Deda Newton TroubleCrazyMan
Oct 24, 2001 4:57 PM
I've got a new Newton oversized stem on my TCR.
I brought the bike home from the shop to find the stem rotating quite easily from side to side (where its clamped to the steerer). After slight tightening - which helped little - I decided to return to the shop. The chief mech. and I tinkered carefully for over 1/2 hour but couldn't get the stem to stay in place when any moderate amount of force is applied. Any advice, or experiences? Could it be the sleeve to convert it to the 1" steerer? I'm looking for any answers here. we just couldn't tighten it enough for the stem to be stable, and I REALLY want to ride my baby....thanks.
re: Deda Newton TroubleTJeanloz
Oct 25, 2001 9:33 AM
It sounds to me like you've got the stem clamped all the way together, and that's still not tight enough. But it seems that the shop mechanic would have figured out something that simple. Try using a different, or slightly bigger shim between the steerer and the stem. But please, use a torque wrench- the Newton has issues.

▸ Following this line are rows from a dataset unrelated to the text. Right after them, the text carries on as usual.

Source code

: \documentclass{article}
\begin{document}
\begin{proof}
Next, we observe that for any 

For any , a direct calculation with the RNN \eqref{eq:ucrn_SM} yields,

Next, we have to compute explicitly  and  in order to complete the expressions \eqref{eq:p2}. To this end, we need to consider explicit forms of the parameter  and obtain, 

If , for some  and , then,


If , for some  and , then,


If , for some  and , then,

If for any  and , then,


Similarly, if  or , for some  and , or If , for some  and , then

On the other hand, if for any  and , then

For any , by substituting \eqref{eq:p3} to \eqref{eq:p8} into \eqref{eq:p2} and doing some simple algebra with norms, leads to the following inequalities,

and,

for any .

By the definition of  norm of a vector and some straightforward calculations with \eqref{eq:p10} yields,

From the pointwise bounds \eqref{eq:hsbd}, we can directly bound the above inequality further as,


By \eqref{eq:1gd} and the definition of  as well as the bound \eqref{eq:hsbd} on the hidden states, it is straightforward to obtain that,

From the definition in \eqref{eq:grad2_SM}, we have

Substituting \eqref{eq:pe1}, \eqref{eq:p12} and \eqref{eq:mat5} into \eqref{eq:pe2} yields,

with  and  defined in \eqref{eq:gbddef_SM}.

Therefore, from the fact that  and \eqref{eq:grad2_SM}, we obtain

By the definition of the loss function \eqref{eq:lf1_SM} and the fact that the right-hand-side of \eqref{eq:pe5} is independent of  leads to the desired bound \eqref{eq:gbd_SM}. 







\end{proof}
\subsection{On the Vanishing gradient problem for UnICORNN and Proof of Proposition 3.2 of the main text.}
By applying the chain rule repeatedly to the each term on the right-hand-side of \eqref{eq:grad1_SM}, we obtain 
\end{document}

re: Deda Newton Troublegrzy
Oct 25, 2001 10:22 AM
There was a recall on the earlier ones. Basically you've got 4mm ti bolts going into soft aluminum and the whole works strips, but that was for the bar clamp. I'm thinking that your problem is that the bolts/holes have stripped and you can't get enough clamping force. You should be able to tell, by inspecting the holes/bolts or using a torque wrench. If you can't hit the torque spec then something is stripped. I'm a little surprised that your mechanic couldn't figure it out in 30 minutes - unless he's the guy that stripped them in the first place and doesn't want to admit it to you. The other option is that there is some sort of grease along the interface and the friction is reduced. Use some citrus based degreaser to chemically remove any and all contaminates - safely. Some solvents will actually leave a residue film behind or attack the materials. I've heard of people using a little bit of valve grinding compound ( a fine abrassive), but I don't think you need to do anything that drastic. Besides the stuff has a pretty high chance of eventually getting into your headset.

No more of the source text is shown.